_What is being asked_
Given the entries that follow, write out exactly the lines starting at the one containing "- **Logs successful" and ending at the one containing "#### Startup Logging", both ends included, and only those.
-- Extracted records follows --
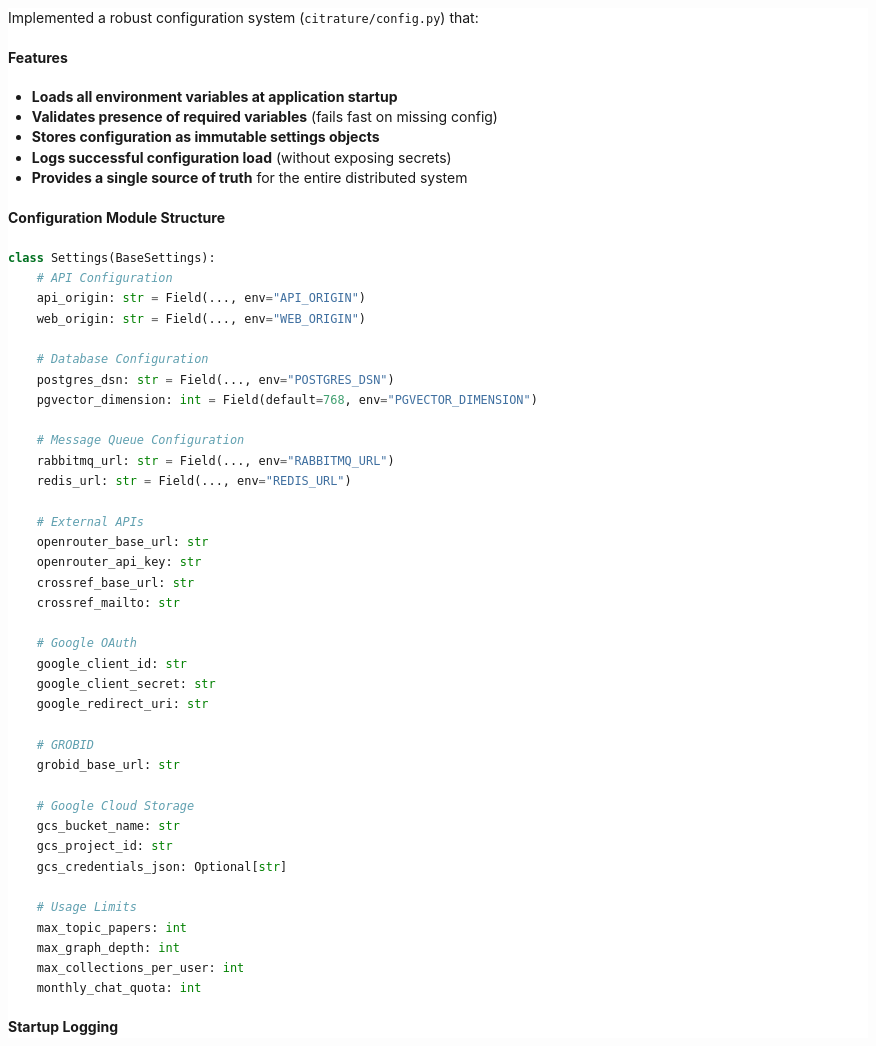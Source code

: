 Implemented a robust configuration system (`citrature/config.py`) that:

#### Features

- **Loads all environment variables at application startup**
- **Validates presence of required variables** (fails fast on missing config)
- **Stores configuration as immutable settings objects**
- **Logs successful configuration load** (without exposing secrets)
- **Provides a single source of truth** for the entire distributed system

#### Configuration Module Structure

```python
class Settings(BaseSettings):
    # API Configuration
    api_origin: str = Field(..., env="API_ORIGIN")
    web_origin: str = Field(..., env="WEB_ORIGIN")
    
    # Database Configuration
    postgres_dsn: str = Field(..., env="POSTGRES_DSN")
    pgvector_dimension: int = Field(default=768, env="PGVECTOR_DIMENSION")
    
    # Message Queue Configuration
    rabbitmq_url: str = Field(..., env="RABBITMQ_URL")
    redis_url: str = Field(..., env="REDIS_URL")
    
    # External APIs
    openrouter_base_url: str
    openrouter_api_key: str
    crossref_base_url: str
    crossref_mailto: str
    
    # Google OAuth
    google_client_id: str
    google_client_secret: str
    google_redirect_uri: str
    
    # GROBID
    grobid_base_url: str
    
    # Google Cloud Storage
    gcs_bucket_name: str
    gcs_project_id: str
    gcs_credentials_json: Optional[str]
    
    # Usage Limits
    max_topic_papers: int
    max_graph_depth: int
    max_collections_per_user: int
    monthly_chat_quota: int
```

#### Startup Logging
-- Extracted records concluded --
-- Extracted records follows --
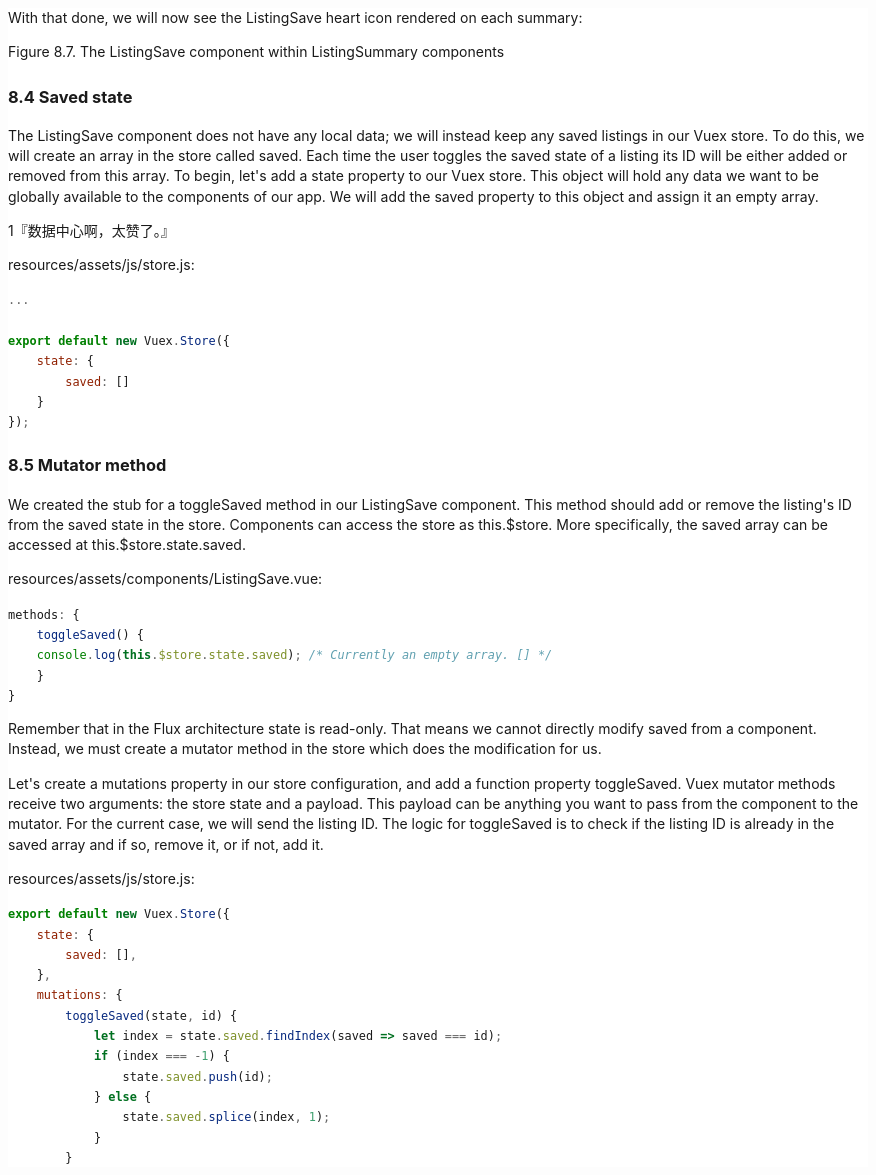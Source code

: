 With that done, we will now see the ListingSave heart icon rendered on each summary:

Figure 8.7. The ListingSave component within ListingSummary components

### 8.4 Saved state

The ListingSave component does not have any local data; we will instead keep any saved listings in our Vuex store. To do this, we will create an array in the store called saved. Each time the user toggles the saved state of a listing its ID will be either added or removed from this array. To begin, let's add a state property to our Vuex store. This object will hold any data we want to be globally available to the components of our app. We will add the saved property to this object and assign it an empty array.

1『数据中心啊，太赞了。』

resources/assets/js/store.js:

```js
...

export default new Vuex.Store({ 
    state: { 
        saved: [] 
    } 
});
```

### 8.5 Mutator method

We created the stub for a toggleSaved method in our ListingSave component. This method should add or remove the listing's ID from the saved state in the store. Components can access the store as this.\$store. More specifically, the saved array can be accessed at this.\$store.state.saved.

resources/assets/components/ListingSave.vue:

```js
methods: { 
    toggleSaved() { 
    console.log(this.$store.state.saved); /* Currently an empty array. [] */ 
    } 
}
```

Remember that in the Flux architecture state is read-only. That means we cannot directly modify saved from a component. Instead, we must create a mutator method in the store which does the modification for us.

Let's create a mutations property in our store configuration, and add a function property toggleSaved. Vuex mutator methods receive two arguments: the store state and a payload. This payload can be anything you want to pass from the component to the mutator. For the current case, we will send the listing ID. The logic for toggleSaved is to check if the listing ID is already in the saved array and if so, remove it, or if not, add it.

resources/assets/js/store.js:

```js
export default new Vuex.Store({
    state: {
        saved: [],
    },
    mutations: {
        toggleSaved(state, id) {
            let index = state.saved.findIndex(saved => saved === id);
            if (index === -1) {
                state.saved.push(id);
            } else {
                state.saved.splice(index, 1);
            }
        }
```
-- Extracted records concluded --
_Response to the task_
- **Logs successful configuration load** (without exposing secrets)
- **Provides a single source of truth** for the entire distributed system

#### Configuration Module Structure

```python
class Settings(BaseSettings):
    # API Configuration
    api_origin: str = Field(..., env="API_ORIGIN")
    web_origin: str = Field(..., env="WEB_ORIGIN")
    
    # Database Configuration
    postgres_dsn: str = Field(..., env="POSTGRES_DSN")
    pgvector_dimension: int = Field(default=768, env="PGVECTOR_DIMENSION")
    
    # Message Queue Configuration
    rabbitmq_url: str = Field(..., env="RABBITMQ_URL")
    redis_url: str = Field(..., env="REDIS_URL")
    
    # External APIs
    openrouter_base_url: str
    openrouter_api_key: str
    crossref_base_url: str
    crossref_mailto: str
    
    # Google OAuth
    google_client_id: str
    google_client_secret: str
    google_redirect_uri: str
    
    # GROBID
    grobid_base_url: str
    
    # Google Cloud Storage
    gcs_bucket_name: str
    gcs_project_id: str
    gcs_credentials_json: Optional[str]
    
    # Usage Limits
    max_topic_papers: int
    max_graph_depth: int
    max_collections_per_user: int
    monthly_chat_quota: int
```

#### Startup Logging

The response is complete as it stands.